* _Provided records_

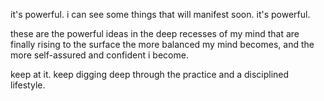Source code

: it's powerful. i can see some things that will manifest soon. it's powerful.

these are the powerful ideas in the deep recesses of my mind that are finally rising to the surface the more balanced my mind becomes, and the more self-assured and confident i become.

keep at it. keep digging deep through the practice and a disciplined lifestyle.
---
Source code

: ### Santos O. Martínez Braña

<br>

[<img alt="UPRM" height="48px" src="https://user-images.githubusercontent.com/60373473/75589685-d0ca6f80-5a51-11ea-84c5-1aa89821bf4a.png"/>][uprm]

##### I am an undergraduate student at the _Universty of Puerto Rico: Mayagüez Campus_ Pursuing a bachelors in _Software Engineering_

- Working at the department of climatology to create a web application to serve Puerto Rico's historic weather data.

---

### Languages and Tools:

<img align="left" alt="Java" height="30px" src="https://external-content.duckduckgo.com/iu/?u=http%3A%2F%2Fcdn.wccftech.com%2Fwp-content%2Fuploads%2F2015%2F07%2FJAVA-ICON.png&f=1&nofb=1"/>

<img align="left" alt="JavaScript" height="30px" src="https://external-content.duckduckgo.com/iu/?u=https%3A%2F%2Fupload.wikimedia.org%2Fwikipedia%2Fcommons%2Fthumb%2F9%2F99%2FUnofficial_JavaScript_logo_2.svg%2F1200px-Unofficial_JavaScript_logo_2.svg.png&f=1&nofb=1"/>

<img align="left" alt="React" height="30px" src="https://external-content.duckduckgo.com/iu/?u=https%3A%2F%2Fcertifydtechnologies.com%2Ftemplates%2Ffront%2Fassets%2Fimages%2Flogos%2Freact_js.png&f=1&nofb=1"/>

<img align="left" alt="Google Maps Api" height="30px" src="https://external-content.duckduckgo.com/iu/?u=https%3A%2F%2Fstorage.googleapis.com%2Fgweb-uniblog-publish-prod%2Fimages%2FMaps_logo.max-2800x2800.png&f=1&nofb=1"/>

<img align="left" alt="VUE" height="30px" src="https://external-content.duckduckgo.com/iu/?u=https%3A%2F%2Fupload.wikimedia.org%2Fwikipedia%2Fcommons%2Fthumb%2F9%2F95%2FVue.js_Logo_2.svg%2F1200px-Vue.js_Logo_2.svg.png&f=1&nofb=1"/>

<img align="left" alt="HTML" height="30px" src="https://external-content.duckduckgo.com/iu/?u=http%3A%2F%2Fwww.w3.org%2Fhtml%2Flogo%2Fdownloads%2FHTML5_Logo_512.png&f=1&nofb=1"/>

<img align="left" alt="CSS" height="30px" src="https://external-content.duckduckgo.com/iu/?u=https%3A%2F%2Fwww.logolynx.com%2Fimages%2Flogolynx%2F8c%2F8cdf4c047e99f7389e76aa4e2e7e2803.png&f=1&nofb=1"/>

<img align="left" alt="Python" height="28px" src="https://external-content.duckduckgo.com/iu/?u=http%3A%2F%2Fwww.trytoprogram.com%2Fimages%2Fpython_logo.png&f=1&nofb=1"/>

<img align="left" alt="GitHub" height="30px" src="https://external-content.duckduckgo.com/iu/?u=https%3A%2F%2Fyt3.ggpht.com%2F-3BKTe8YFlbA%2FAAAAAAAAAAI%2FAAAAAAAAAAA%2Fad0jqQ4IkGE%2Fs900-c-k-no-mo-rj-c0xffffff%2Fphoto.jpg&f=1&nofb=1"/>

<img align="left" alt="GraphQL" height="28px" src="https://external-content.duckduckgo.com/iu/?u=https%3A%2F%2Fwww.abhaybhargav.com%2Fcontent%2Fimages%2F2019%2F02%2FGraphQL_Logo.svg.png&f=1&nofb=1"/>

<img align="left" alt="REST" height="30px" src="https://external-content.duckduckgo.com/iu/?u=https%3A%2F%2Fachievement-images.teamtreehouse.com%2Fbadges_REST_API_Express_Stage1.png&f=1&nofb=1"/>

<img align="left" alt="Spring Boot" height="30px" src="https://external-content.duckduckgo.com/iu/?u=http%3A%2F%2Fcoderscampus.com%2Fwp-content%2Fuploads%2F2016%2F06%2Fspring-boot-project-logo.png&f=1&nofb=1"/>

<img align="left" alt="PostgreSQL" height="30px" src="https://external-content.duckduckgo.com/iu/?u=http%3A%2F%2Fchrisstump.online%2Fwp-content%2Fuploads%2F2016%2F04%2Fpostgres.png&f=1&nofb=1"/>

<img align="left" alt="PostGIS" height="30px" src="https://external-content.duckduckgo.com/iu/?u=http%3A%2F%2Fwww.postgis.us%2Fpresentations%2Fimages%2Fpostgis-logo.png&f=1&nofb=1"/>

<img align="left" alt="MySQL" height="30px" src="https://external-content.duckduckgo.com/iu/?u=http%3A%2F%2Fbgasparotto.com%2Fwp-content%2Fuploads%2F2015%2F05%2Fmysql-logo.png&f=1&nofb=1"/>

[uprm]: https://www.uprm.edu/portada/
...
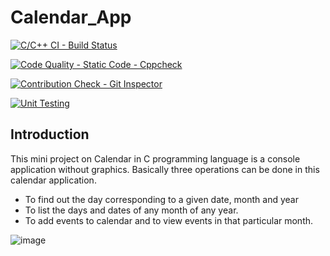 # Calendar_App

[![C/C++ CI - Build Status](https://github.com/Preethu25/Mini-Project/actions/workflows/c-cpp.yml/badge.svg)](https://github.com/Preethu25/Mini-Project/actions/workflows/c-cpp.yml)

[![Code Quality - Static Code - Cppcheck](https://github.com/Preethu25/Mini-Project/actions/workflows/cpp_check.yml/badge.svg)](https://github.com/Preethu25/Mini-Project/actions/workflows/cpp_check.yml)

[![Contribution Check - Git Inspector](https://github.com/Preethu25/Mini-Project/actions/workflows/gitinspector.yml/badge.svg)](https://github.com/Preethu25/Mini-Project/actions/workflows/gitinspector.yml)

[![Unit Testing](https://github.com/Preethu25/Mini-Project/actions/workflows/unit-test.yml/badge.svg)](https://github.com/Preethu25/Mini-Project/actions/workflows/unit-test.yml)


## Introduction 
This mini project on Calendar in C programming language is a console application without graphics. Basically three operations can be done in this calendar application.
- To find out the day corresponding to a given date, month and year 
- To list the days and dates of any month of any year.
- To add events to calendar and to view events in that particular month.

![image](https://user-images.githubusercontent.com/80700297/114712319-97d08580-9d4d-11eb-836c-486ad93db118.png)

* _Work instruction_
Pick out each line above that includes "uprm" and show it.

* _Your solution_
[<img alt="UPRM" height="48px" src="https://user-images.githubusercontent.com/60373473/75589685-d0ca6f80-5a51-11ea-84c5-1aa89821bf4a.png"/>][uprm]
[uprm]: https://www.uprm.edu/portada/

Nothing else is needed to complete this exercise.